PSDB nega envolvimento na distribuição de emendas parlamentares
O PSDB informou ao STF que não reconhece qualquer cota ou gestão de emendas. A declaração surge após investigações que bloqueiam bens de dirigentes do PL e do ex-deputado Eduardo Cunha.

SÃO PAULO – O PSDB (Partido da Social Democracia Brasileira) enviou uma comunicação ao STF (Supremo Tribunal Federal) afirmando que "desconhece a existência de cota, gestão ou distribuição de emendas parlamentares para a presidência" do partido. Essa manifestação foi feita em resposta a um despacho do ministro Flávio Dino, datado de 15 de julho, que pedia esclarecimentos sobre a atuação das presidências de todos os partidos com representação no Congresso Nacional.
O ministro Flávio Dino decidiu bloquear R$ 119 milhões em bens do presidente do PL, Valdemar Costa Neto, e R$ 6 milhões em bens do ex-deputado Eduardo Cunha, ambos suspeitos de interferir na destinação de emendas parlamentares sem terem sido eleitos. Esses bloqueios são resultado das investigações da Operação Transparência, realizada pela Polícia Federal (PF), que foi iniciada em dezembro de 2025 e visa apurar um esquema de direcionamento de emendas por pessoas sem mandato eletivo.

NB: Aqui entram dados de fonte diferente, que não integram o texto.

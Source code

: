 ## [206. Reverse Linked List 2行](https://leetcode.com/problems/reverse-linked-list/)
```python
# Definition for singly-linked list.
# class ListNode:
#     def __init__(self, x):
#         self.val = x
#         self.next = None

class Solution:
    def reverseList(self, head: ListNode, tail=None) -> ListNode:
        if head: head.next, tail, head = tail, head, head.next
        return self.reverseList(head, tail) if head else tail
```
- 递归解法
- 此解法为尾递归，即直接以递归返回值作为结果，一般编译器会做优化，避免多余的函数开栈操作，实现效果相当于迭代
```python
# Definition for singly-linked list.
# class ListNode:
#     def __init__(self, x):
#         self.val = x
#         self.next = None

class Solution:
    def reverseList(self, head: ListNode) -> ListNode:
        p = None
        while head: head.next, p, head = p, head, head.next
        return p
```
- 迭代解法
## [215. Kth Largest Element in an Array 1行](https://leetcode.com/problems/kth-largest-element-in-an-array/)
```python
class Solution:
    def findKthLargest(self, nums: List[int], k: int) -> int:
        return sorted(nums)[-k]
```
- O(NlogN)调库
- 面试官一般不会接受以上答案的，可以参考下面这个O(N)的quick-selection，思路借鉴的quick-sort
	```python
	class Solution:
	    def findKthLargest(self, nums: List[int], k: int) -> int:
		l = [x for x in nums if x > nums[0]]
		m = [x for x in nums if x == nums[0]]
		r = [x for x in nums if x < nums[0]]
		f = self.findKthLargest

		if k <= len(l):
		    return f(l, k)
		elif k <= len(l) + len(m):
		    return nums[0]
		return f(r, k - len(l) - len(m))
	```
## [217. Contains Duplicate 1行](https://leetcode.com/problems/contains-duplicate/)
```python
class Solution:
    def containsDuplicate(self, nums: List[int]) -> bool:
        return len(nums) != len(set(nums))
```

A exigência de esclarecimentos por parte de Dino se intensificou após uma declaração de Valdemar Costa Neto, que, durante uma entrevista à GloboNews em 14 de julho, considerou "natural" a interferência de dirigentes partidários na destinação de emendas. No dia seguinte, o ministro pediu que as presidências dos partidos informassem se participam da definição, gestão ou distribuição de emendas, ressaltando a importância dessas informações para aumentar a transparência e a rastreabilidade dos recursos.
As respostas ao pedido de Dino foram enviadas pelos presidentes do PL e do PSD. Valdemar Costa Neto, em sua manifestação ao STF, alterou o tom de sua declaração anterior, afirmando que a expressão usada significava apenas "sugerir, recomendar ou defender certa política pública". Ele ainda destacou que não possui cota ou qualquer mecanismo jurídico para alocar emendas parlamentares.
Gilberto Kassab, presidente do PSD, também se manifestou, afirmando que nunca se envolveu ou sugeriu a indicação de emendas parlamentares enquanto dirigente do partido sem cargo eletivo. Kassab enfatizou que, ao longo da existência do PSD, não houve menção a influenciar a destinação de emendas. As respostas de Valdemar e Kassab foram encaminhadas à PF, com Dino destacando a relevância de tais informações para a investigação. A Câmara dos Deputados também respondeu, afirmando que todas as indicações de emendas foram "regularmente deliberadas e aprovadas, com data e registro individualizados".